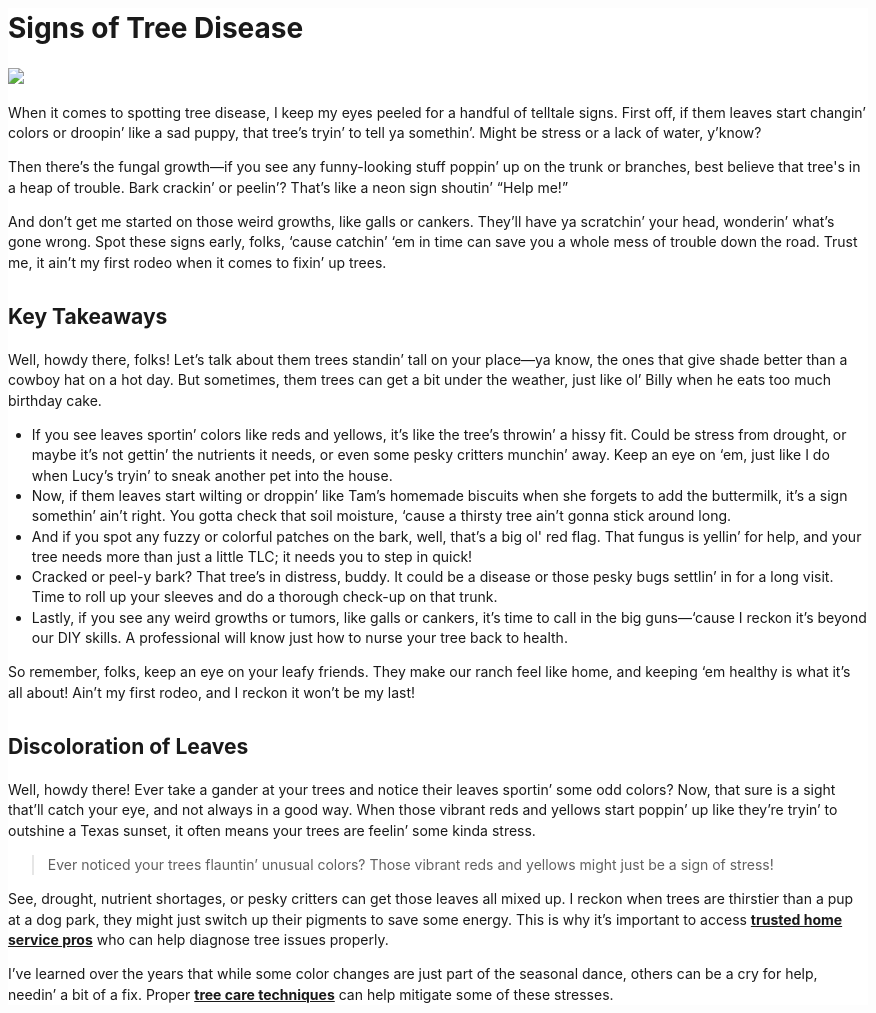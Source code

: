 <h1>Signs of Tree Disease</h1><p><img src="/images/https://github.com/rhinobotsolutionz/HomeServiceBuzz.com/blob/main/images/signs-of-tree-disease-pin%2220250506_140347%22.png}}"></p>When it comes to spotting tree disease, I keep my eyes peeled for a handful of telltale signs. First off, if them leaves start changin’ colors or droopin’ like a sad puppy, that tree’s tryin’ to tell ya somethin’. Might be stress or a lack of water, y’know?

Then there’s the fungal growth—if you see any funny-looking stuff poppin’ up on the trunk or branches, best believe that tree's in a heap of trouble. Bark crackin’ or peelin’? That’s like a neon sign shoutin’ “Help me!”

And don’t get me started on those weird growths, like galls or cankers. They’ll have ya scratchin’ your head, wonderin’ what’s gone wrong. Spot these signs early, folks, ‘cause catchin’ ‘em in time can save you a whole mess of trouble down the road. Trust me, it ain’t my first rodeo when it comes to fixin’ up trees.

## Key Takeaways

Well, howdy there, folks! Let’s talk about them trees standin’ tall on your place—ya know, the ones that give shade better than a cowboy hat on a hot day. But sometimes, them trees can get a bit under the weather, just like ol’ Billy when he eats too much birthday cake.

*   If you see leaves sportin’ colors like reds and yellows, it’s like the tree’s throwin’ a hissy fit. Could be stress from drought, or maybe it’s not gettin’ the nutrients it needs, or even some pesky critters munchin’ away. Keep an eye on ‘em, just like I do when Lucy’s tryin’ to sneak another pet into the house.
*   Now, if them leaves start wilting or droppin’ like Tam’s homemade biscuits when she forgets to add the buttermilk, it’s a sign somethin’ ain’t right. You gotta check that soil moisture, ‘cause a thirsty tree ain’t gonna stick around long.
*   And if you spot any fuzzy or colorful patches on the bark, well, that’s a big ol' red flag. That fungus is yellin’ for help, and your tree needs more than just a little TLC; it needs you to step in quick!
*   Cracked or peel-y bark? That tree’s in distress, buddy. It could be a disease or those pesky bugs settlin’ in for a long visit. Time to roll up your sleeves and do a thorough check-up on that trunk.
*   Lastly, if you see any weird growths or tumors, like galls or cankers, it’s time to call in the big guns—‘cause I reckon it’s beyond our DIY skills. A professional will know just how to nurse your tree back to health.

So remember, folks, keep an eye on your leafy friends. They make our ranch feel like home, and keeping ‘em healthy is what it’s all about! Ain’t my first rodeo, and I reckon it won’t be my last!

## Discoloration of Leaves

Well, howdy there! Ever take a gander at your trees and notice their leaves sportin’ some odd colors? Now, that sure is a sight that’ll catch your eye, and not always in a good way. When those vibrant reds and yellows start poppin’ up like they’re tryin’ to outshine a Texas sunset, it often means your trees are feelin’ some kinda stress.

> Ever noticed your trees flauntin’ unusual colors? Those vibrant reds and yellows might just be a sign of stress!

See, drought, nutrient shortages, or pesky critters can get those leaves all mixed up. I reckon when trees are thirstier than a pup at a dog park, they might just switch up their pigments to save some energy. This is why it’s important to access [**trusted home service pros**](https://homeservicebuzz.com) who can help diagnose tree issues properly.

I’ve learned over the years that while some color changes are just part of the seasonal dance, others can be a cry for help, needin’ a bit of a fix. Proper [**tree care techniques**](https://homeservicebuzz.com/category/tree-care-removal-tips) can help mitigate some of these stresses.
================================
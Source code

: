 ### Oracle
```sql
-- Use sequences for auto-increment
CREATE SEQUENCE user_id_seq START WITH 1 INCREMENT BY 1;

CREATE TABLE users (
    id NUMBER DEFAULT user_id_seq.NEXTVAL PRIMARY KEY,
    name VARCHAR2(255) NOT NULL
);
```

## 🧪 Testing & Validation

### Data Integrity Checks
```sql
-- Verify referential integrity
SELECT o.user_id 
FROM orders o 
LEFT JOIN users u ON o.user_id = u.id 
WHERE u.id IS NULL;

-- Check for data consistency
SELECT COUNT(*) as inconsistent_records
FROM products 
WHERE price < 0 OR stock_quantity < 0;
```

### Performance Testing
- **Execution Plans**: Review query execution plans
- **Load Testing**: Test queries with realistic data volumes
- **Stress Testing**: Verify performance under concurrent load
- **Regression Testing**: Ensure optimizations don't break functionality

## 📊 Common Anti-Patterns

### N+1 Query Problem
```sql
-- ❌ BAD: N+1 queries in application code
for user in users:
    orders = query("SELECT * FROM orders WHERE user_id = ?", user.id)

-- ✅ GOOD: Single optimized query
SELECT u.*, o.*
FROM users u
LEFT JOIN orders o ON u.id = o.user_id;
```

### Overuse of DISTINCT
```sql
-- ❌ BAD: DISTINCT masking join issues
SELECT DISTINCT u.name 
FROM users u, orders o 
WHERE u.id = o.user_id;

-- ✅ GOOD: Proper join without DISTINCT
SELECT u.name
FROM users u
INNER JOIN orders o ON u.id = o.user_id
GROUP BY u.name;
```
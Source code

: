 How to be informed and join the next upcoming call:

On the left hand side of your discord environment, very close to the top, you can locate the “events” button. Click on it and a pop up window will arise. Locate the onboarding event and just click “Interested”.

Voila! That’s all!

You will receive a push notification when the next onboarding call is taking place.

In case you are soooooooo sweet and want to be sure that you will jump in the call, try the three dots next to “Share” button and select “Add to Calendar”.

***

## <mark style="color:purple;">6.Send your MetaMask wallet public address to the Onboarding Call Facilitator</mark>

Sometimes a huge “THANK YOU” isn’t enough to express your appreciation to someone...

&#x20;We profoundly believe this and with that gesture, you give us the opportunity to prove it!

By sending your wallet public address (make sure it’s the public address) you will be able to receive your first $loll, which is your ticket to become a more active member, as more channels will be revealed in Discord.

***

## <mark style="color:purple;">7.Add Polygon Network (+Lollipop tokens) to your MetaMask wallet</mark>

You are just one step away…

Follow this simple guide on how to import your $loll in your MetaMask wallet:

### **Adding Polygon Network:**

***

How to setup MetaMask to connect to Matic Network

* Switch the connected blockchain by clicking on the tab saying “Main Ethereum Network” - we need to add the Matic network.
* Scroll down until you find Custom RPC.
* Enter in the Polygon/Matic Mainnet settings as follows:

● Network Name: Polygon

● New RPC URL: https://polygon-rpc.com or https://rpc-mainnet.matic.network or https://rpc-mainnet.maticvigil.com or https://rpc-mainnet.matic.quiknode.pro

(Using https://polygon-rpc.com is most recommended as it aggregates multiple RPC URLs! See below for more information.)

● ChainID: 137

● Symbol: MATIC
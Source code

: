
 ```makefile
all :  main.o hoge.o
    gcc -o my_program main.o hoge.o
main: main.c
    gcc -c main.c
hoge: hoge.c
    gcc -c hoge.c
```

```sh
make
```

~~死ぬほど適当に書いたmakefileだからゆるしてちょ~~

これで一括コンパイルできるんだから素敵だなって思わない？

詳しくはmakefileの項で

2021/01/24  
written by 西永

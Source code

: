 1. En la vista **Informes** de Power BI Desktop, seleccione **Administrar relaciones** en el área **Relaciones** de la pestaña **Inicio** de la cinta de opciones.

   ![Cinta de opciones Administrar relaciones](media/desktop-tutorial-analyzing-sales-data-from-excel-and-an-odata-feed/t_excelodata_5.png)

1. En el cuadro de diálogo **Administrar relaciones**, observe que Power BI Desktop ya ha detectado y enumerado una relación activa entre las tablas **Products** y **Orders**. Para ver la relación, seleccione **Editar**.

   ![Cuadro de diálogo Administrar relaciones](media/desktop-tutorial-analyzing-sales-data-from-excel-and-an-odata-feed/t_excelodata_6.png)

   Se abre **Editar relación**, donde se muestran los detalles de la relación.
================================
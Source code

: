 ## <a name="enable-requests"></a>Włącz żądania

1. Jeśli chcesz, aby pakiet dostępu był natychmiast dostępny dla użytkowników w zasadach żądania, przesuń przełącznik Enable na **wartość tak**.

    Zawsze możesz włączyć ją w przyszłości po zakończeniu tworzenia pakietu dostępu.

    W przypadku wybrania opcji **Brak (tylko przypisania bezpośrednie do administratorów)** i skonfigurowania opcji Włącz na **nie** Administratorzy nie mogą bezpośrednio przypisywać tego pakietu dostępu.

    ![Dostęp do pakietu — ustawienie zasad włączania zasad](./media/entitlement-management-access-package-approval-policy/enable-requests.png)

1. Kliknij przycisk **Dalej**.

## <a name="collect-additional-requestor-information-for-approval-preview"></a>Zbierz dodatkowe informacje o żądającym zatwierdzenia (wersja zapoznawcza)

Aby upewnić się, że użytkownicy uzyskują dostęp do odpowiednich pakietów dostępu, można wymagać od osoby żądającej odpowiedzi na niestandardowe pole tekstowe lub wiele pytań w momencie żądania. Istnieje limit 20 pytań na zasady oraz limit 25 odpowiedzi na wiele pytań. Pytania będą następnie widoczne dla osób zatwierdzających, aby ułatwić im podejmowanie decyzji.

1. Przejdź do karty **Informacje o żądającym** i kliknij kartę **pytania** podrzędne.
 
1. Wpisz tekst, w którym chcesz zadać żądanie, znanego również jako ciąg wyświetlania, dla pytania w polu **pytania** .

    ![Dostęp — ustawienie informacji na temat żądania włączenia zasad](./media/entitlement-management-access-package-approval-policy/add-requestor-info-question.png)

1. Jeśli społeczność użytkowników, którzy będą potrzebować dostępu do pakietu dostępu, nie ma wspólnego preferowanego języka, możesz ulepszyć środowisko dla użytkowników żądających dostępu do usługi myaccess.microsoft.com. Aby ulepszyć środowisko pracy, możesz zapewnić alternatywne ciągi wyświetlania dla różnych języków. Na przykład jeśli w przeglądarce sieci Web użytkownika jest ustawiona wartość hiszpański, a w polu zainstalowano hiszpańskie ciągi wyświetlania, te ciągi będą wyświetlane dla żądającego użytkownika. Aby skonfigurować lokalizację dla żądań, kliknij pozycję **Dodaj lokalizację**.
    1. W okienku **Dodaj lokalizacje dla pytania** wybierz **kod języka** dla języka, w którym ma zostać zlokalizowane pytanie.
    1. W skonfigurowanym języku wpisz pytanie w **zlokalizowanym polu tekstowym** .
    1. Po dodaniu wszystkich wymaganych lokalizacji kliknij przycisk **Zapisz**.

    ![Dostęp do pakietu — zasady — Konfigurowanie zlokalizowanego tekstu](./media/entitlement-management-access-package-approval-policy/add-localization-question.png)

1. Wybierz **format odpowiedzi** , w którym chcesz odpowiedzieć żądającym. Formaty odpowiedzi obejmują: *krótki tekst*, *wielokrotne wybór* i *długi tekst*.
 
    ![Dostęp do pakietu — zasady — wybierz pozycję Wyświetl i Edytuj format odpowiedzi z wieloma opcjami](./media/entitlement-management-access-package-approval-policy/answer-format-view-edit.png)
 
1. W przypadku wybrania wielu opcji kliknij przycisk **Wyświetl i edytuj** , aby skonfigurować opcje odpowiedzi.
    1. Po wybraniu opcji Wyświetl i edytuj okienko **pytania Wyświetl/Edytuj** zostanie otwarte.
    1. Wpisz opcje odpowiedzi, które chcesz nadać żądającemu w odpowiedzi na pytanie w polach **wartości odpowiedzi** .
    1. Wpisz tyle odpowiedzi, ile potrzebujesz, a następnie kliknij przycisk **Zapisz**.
================================
Exercise aim ::
Return all lines from the material that contain "what".

Output for this exercise ::
And don’t get me started on those weird growths, like galls or cankers. They’ll have ya scratchin’ your head, wonderin’ what’s gone wrong. Spot these signs early, folks, ‘cause catchin’ ‘em in time can save you a whole mess of trouble down the road. Trust me, it ain’t my first rodeo when it comes to fixin’ up trees.
So remember, folks, keep an eye on your leafy friends. They make our ranch feel like home, and keeping ‘em healthy is what it’s all about! Ain’t my first rodeo, and I reckon it won’t be my last!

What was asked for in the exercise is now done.